Every year, Americans spend $110 billion buying houses. I'm not talking about how much the homes themselves cost. I'm talking about how much the loans cost. American home buyers routinely pay abusive closing costs. There are two kinds: real fees that are inflated and junk fees that are just plain made up. It doesn't have to be that way. If you know what you're doing, you can save thousands of dollars when you go to the settlement table.

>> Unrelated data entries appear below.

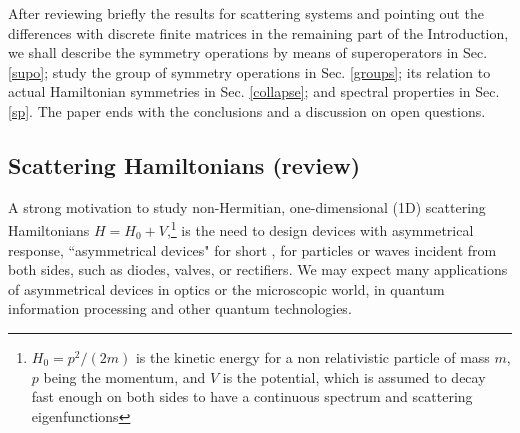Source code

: After reviewing briefly the results for scattering systems and pointing out the differences with discrete finite matrices
in the remaining part of the Introduction, we shall describe the symmetry operations by means of superoperators  in Sec. \ref{supo};
study the group of symmetry operations in Sec. \ref{groups};   its relation to actual Hamiltonian symmetries
 in Sec. \ref{collapse}; and spectral properties in Sec. \ref{sp}.
The paper ends with the conclusions and a discussion on open questions.
%
%
\subsection{Scattering Hamiltonians (review)}
%
%
A strong motivation to study non-Hermitian, one-dimensional (1D) scattering Hamiltonians  $H=H_0+V$,\footnote{ $H_{0}=p^{2}/(2m)$ is the kinetic energy for a non relativistic particle of mass $m$,  $p$ being the momentum,  and $V$ is the potential, which is assumed to decay fast enough on both sides to have a continuous spectrum and scattering eigenfunctions}
is  the need to design devices with asymmetrical response,  ``asymmetrical devices" for short   \cite{Ruschhaupt2017},
for particles or waves incident from both sides, such as diodes, valves,  or rectifiers.
We may expect
many applications of asymmetrical devices in optics or the microscopic world,
in quantum information processing  and other quantum technologies.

Here's the problem: when you apply for a loan, the mortgage company gives you a list of the fees you can expect. It's called a good faith estimate. What a joke! All too often these estimates aren't given "in good faith" at all. You see, there's no law requiring the mortgage company to stick to its good faith estimate. So when you go to closing a month later, often you'll find the fees have risen sharply or new fees have been added. The Department of Housing and Urban Development has been fighting to prevent lenders, brokers and title agents from padding closing costs. But the current law is weak, so courts keep siding with the mortgage industry. Until Congress passes a better law, it's up to you to protect yourself.
Years ago, when I closed on my first home, the fees were a whopping $2,000 more than I had expected -- even though the mortgage company manager knew I was an investigative reporter. I can only imagine how that company treats customers who don't have a title like mine to fling around. Of course, I questioned every single line item, found several junk fees, and got the company to knock several hundred dollars off my closing costs. Let me fill you in on several ways the mortgage industry tries to get you.

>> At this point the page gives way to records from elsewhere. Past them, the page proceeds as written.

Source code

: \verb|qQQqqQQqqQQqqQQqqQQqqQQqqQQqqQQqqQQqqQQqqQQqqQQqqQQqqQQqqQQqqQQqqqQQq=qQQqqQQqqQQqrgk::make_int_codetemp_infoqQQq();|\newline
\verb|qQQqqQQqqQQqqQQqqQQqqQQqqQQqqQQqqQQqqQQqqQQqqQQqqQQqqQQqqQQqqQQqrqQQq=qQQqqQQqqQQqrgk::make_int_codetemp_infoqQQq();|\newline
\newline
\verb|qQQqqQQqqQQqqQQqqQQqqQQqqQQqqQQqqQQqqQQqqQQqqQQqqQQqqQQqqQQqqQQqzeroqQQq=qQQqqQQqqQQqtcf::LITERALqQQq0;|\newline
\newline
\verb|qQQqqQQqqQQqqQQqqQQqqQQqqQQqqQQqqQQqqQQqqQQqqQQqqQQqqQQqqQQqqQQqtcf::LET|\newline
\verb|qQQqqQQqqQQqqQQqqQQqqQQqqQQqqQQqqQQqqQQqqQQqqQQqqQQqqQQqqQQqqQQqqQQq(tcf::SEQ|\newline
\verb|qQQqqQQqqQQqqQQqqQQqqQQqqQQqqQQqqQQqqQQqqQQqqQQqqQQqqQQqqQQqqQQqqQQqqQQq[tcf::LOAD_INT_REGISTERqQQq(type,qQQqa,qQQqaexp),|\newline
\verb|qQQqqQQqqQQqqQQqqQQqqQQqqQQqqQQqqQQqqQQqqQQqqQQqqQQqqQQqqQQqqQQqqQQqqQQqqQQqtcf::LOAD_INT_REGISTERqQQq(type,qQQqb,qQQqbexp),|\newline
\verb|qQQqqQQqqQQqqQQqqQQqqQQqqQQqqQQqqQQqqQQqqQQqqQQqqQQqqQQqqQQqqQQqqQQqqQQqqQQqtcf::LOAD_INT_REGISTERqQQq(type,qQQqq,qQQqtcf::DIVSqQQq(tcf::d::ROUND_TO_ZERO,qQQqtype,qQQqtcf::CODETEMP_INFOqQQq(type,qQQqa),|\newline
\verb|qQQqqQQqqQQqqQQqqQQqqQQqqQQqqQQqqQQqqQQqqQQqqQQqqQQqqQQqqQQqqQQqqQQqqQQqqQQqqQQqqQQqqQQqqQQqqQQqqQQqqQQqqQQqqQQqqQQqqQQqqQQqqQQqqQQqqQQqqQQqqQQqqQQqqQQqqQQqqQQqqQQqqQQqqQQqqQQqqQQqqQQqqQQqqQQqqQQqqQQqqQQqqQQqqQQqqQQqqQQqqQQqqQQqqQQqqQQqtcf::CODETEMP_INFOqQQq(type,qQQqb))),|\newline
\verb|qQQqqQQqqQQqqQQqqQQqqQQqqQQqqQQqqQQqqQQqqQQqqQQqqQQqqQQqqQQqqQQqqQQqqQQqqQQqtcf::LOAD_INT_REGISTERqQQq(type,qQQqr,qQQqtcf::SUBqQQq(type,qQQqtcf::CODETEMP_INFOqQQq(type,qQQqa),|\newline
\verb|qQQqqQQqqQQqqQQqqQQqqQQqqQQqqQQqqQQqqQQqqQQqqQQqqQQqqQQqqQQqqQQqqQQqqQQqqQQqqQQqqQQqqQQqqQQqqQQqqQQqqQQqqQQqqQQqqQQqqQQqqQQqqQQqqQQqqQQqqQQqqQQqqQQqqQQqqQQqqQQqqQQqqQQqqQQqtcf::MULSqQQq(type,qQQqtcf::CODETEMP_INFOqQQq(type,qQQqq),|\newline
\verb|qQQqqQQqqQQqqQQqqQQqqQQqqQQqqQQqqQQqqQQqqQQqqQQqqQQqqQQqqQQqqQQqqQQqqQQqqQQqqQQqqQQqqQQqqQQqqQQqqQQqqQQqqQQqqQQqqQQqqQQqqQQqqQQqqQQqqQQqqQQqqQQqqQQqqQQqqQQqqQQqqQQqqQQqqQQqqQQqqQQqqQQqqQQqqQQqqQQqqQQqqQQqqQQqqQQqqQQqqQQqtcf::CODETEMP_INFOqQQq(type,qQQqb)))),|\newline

Cleo S. wanted to refinance her home. The lender charged her $50 for a so-called "funding fee." That's a euphemism for a simple wire transfer. First of all, wire transfers don't cost that much. Second, getting the money to the borrower is the lender's job and shouldn't cost extra. The lender also charged Cleo $150 for a survey, but when you refinance, normally a survey isn't required. The title company took advantage of Cleo too. It charged her $125 to record her deed with the county. But the county where Cleo lives only charges $25 for that service. The fee was heavily padded -- pure profit for the title company!

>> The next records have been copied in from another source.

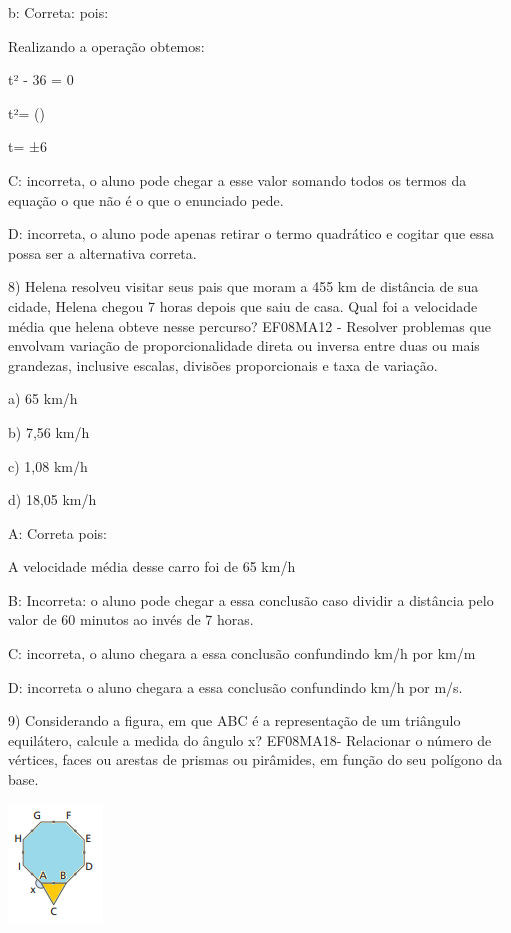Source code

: b: Correta: pois:

Realizando a operação obtemos:

t² - 36 = 0

t²= ()

t= ±6

C: incorreta, o aluno pode chegar a esse valor somando todos os termos
da equação o que não é o que o enunciado pede.

D: incorreta, o aluno pode apenas retirar o termo quadrático e cogitar
que essa possa ser a alternativa correta.

8) Helena resolveu visitar seus pais que moram a 455 km de distância de
sua cidade, Helena chegou 7 horas depois que saiu de casa. Qual foi a
velocidade média que helena obteve nesse percurso? EF08MA12 - Resolver
problemas que envolvam variação de proporcionalidade direta ou inversa
entre duas ou mais grandezas, inclusive escalas, divisões proporcionais
e taxa de variação.

a) 65 km/h

b) 7,56 km/h

c) 1,08 km/h

d) 18,05 km/h

A: Correta pois:


A velocidade média desse carro foi de 65 km/h

B: Incorreta: o aluno pode chegar a essa conclusão caso dividir a
distância pelo valor de 60 minutos ao invés de 7 horas.

C: incorreta, o aluno chegara a essa conclusão confundindo km/h por km/m

D: incorreta o aluno chegara a essa conclusão confundindo km/h por m/s.

9) Considerando a figura, em que ABC é a representação de um triângulo
equilátero, calcule a medida do ângulo x? EF08MA18- Relacionar o número
de vértices, faces ou arestas de prismas ou pirâmides, em função do seu
polígono da base.

\includegraphics[width=0.98958in,height=1.26042in]{./imgSAEB_8_MAT/media/image56.png}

There are a couple of proposals that could reform abusive closing costs like these. One idea is for groups of lenders, title agents, surveyors and appraisers to band together and offer package deals. The packages would be guaranteed, so consumers could shop and compare. These package deals are already starting to be a reality. The other possibility is a law requiring lenders to stick to their original good faith estimates, or not stray by more than 10 percent. Even the mortgage industry supports this proposal. That would eliminate the bait-and-switch tactics so common today.